## PROBLEM REQUIREMENTS
What you give back should be exactly the opening lines of the data, ending with the line that contains "analysis of events" and including it.

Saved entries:

※

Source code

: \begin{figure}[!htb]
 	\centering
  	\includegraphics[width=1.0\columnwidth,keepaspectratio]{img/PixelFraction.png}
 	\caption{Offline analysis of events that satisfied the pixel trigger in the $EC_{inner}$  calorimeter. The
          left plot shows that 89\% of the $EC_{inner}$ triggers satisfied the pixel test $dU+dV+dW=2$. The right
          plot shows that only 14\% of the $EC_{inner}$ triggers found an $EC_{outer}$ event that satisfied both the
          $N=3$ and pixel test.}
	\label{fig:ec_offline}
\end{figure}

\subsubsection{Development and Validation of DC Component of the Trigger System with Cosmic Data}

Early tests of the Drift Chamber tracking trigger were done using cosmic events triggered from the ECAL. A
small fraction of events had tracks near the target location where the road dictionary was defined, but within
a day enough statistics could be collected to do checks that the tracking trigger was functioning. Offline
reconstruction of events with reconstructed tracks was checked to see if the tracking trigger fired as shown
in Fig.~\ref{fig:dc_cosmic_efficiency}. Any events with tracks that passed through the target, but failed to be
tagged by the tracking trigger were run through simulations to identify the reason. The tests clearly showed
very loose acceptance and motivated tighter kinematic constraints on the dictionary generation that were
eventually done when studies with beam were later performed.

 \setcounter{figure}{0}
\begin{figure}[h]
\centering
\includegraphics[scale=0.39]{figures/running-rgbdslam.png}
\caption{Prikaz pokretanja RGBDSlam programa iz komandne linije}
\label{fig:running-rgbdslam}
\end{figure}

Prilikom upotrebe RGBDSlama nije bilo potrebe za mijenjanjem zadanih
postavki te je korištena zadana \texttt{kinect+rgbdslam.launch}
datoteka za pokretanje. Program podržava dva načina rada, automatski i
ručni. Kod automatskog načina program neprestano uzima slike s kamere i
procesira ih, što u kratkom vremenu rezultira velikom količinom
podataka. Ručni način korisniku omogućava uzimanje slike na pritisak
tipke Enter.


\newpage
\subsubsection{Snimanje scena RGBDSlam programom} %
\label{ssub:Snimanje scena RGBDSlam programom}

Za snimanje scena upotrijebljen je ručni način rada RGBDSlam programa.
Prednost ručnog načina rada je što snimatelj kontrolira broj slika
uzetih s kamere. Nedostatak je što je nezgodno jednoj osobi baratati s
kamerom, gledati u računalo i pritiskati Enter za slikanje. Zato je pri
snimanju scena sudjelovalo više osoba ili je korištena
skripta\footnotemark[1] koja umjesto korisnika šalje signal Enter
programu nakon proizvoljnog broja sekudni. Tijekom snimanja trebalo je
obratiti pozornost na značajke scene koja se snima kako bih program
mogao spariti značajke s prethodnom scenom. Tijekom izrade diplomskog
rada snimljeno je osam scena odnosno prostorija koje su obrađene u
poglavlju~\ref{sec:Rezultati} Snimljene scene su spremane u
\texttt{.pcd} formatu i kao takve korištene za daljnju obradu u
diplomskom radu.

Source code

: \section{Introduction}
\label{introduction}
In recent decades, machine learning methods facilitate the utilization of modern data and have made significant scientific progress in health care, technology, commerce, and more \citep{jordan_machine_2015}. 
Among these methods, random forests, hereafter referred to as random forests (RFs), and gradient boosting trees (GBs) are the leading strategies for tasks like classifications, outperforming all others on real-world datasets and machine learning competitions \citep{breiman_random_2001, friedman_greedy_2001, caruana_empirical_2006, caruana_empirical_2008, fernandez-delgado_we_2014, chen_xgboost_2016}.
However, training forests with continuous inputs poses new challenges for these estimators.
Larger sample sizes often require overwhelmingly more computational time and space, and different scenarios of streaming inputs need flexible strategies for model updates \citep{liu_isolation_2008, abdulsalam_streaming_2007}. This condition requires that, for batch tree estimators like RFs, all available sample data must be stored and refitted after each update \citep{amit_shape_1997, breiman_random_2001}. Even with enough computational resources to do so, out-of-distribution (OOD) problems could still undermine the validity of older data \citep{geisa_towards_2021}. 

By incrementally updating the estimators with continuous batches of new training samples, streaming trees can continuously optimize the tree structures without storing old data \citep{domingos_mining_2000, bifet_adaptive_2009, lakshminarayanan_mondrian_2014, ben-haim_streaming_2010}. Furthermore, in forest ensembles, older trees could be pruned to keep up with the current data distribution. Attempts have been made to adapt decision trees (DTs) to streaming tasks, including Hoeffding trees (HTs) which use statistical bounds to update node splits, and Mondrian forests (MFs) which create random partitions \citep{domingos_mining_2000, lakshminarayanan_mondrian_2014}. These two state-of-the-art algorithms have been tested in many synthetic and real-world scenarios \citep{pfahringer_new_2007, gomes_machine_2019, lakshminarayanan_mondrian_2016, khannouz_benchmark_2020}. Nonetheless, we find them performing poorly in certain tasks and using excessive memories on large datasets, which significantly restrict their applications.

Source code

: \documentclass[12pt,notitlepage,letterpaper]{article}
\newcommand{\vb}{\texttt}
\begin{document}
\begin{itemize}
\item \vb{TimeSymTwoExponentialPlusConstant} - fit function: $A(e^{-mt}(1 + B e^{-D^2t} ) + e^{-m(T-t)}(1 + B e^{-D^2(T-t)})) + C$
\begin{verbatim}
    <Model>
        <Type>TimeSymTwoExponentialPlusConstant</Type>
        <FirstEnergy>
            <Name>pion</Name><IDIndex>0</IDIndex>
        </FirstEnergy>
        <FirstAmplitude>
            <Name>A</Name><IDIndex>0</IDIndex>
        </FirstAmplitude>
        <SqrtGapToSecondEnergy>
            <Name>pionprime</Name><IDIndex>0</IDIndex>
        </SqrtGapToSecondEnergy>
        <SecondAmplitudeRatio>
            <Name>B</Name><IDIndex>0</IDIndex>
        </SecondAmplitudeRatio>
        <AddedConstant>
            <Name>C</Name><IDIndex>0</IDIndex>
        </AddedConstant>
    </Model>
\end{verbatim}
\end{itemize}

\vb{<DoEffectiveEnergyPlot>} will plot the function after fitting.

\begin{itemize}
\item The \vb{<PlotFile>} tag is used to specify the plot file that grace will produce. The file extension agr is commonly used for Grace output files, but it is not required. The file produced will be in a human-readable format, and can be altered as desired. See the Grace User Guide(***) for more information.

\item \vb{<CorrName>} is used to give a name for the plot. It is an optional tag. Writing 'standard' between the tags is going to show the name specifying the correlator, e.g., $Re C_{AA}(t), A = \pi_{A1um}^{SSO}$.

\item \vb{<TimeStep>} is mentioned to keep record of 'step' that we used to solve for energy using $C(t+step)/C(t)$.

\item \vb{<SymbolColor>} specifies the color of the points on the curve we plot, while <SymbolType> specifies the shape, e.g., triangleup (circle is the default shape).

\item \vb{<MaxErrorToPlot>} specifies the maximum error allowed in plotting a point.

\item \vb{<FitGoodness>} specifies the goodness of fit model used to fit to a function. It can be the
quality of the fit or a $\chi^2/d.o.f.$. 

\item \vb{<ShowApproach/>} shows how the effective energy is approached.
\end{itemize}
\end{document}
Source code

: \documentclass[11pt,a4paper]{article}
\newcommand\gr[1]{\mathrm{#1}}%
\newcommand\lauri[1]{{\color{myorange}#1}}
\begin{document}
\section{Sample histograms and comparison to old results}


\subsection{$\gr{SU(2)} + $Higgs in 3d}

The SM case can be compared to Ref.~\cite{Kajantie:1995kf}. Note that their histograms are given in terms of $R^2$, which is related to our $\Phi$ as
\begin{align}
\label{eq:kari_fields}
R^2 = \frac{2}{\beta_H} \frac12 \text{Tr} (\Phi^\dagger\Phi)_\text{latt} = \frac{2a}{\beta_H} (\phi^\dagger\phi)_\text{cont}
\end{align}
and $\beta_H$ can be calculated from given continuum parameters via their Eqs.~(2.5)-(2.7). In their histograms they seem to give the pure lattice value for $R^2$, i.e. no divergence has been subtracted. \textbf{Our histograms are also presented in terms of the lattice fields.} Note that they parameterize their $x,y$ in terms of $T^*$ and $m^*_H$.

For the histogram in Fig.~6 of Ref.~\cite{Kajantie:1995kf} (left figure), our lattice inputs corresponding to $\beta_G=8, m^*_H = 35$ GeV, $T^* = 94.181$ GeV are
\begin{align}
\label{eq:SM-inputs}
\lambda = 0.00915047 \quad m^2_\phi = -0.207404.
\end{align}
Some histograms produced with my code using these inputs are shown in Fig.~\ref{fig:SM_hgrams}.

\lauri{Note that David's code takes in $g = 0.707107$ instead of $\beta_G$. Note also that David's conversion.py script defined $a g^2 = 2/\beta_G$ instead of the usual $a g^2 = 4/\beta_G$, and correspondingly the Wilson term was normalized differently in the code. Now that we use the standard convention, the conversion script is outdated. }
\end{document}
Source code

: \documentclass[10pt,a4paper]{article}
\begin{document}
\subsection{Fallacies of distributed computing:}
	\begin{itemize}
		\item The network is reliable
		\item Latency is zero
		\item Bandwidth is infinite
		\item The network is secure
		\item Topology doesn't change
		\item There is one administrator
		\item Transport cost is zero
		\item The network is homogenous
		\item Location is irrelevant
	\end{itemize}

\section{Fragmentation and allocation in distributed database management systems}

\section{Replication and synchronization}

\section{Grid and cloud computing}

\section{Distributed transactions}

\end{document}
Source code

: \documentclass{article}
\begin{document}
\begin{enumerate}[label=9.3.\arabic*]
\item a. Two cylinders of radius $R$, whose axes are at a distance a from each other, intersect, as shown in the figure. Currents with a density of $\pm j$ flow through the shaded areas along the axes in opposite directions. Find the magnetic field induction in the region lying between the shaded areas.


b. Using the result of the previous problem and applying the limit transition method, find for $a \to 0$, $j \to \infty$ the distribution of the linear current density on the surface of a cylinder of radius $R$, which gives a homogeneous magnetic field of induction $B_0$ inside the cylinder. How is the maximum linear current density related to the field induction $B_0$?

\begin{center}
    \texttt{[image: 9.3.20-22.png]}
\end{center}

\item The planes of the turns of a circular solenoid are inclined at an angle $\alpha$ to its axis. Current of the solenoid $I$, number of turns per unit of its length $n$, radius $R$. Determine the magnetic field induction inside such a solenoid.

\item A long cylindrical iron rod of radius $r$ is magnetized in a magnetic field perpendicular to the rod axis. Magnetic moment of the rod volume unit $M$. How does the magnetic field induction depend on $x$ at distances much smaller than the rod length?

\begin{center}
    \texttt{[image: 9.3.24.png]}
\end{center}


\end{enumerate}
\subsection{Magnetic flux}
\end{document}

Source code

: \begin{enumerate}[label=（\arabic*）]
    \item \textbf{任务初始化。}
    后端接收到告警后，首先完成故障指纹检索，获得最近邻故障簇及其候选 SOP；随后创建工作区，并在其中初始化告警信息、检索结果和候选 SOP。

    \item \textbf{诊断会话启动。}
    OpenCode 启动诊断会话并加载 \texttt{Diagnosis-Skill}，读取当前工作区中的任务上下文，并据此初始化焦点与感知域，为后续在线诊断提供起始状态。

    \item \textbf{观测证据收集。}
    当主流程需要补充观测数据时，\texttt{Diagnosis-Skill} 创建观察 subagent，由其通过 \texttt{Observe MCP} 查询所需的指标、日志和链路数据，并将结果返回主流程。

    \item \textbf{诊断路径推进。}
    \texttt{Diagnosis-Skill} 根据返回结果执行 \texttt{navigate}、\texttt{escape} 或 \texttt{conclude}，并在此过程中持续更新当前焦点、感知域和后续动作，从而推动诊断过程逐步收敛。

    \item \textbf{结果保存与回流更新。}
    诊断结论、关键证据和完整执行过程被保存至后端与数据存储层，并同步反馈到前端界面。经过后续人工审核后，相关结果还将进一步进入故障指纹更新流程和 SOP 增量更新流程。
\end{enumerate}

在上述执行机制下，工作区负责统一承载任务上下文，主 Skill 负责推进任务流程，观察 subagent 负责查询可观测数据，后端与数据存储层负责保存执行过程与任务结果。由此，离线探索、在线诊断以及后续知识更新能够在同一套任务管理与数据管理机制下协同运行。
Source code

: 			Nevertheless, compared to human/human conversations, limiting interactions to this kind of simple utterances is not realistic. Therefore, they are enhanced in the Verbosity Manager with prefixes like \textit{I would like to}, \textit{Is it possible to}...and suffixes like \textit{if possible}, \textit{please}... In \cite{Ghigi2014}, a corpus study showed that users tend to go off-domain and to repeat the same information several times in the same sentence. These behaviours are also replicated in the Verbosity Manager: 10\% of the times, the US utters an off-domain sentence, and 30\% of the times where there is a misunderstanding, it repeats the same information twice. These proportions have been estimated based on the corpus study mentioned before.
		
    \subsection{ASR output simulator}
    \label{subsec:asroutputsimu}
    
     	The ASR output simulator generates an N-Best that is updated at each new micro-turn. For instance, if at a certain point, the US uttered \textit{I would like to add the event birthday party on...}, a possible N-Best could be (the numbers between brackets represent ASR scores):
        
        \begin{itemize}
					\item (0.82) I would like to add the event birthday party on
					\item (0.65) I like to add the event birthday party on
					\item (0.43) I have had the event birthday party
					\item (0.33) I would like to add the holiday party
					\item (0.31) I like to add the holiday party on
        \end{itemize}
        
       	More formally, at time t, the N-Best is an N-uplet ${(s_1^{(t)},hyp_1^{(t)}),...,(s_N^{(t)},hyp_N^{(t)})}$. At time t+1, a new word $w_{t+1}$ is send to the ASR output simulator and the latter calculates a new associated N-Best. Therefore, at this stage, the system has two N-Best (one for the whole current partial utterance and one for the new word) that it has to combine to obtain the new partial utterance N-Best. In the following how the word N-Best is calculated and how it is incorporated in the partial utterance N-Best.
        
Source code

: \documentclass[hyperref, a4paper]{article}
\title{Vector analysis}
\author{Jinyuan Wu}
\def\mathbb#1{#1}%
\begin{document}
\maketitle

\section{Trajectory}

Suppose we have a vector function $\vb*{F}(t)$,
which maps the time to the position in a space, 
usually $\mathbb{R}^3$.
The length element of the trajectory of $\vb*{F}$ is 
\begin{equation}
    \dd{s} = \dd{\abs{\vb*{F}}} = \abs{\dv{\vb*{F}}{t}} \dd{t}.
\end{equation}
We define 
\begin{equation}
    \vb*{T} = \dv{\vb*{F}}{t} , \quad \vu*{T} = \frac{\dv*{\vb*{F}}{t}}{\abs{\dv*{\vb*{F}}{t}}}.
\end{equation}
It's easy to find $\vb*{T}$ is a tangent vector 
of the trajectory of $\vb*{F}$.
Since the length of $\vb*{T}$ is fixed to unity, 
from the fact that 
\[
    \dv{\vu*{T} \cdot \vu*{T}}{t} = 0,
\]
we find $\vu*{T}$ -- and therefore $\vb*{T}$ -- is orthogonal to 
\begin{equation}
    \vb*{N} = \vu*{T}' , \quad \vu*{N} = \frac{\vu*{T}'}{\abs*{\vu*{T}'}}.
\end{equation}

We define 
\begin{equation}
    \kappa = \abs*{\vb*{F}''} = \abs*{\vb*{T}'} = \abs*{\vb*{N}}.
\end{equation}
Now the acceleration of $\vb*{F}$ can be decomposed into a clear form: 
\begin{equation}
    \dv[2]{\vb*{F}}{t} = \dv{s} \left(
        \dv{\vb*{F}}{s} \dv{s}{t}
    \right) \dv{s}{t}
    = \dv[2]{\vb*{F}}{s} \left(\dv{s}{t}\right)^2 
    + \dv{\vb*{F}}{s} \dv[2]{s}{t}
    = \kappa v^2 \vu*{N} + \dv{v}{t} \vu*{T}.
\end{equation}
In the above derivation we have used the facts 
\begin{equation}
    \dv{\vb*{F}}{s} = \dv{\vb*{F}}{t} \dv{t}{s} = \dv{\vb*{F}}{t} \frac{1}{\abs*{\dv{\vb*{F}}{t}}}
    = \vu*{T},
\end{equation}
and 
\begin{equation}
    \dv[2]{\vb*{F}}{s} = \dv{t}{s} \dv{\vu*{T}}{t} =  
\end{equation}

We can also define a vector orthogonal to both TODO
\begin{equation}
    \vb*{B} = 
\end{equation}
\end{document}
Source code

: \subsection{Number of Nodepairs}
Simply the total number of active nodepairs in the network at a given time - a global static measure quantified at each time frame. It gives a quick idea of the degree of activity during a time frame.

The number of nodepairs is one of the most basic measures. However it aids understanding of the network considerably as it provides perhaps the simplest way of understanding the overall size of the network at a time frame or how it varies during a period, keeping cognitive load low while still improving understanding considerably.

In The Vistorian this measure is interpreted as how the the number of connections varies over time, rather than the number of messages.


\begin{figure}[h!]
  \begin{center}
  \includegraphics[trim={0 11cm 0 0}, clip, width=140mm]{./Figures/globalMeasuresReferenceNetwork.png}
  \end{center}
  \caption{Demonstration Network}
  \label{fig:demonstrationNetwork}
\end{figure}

※

## TASK OUTPUT
Source code

: \begin{figure}[!htb]
 	\centering
  	\includegraphics[width=1.0\columnwidth,keepaspectratio]{img/PixelFraction.png}
 	\caption{Offline analysis of events that satisfied the pixel trigger in the $EC_{inner}$  calorimeter. The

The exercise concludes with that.